Here's a rundown of what I did:
Fix: Robust Slack rate limiting, error handling & GitHub org repos
This update delivers comprehensive improvements to Slack connector stability and enhances the GitHub connector.
**Slack Connector (`slack_history.py`, `connectors_indexing_tasks.py`):**
- I've implemented proactive delays (1.2s for `conversations.history`, 3s for `conversations.list` pagination) and `Retry-After` header handling for 429 rate limit errors across `conversations.list`, `conversations.history`, and `users.info` API calls.
- I'll now gracefully handle `not_in_channel` errors when fetching conversation history by logging a warning and skipping the channel.
- I've refactored channel info fetching: `get_all_channels` now returns richer channel data (including `is_member`, `is_private`).
- I've removed direct calls to `conversations.info` from `connectors_indexing_tasks.py`, using the richer data from `get_all_channels` instead, to prevent associated rate limits.
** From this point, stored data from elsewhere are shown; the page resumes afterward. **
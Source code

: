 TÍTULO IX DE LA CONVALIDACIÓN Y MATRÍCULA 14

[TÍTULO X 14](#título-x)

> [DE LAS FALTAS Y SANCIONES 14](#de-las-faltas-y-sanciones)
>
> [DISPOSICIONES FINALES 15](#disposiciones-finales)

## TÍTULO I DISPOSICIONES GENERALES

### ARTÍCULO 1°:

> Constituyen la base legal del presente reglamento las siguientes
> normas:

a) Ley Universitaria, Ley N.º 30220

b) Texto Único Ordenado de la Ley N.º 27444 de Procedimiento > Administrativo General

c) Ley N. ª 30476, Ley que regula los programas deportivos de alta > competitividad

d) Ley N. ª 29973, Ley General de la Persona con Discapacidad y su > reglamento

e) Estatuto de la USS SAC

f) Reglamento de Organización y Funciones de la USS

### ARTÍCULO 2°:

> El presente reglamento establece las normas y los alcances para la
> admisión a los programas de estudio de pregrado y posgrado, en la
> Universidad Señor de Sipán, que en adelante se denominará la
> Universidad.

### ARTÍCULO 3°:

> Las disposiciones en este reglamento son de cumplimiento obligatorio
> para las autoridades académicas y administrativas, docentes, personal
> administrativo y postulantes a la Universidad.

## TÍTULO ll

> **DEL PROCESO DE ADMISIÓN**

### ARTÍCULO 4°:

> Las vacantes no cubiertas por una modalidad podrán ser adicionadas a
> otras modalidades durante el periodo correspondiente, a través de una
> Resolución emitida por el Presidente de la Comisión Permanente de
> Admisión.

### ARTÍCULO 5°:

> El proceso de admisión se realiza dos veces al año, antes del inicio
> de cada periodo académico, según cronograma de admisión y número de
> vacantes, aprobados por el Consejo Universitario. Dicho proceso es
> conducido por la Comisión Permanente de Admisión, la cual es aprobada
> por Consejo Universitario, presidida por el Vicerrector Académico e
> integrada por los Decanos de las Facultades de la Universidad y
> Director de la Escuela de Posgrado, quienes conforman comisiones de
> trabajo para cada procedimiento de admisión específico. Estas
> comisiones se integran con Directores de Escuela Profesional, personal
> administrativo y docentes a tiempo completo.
- I corrected a `SyntaxError` (non-printable character) in `slack_history.py`.
- I've enhanced logging for rate limit actions, delays, and errors.
- I've updated unit tests in `test_slack_history.py` to cover all new logic.
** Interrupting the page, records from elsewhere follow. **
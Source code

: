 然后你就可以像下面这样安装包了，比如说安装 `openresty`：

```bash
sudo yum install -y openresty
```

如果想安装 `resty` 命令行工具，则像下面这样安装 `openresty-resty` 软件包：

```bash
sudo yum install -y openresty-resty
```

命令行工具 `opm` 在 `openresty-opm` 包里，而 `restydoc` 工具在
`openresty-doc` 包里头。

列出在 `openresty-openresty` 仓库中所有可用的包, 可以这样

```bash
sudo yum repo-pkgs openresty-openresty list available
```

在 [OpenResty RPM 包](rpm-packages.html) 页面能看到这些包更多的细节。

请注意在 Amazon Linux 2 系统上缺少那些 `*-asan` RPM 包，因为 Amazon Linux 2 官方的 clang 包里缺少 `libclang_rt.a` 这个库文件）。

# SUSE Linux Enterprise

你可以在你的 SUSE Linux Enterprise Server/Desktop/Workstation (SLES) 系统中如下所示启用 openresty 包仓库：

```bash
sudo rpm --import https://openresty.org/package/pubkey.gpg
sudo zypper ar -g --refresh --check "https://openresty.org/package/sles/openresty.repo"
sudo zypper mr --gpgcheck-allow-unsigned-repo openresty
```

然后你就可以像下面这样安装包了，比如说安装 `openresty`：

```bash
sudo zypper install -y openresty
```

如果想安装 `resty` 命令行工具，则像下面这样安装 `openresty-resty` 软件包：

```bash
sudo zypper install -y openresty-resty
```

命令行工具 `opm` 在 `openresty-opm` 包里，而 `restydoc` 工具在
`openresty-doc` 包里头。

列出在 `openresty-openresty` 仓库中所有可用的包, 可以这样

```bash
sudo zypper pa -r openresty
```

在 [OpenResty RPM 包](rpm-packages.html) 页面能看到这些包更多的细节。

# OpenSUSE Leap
**GitHub Connector (`github_connector.py`):**
- I've modified `get_user_repositories` to fetch all repositories accessible by you (owned, collaborated, organization) by changing the API call parameter from `type='owner'` to `type='all'`.
- I've included unit tests in `test_github_connector.py` for this change.
The `get_all_channels` method in `slack_history.py` was making paginated
requests to `conversations.list` without any delay, leading to HTTP 429
errors when fetching channels from large Slack workspaces.
This commit introduces the following changes:
- Adds a 3-second delay between paginated calls to `conversations.list`
to comply with Slack's Tier 2 rate limits (approx. 20 requests/minute).
- Implements handling for the `Retry-After` header when a 429 error is
received. The system will wait for the specified duration before
retrying. If the header is missing or invalid, a default of 60 seconds
is used.
- Adds comprehensive unit tests to verify the new delay and retry logic,
covering scenarios with and without the `Retry-After` header, as well
as other API errors.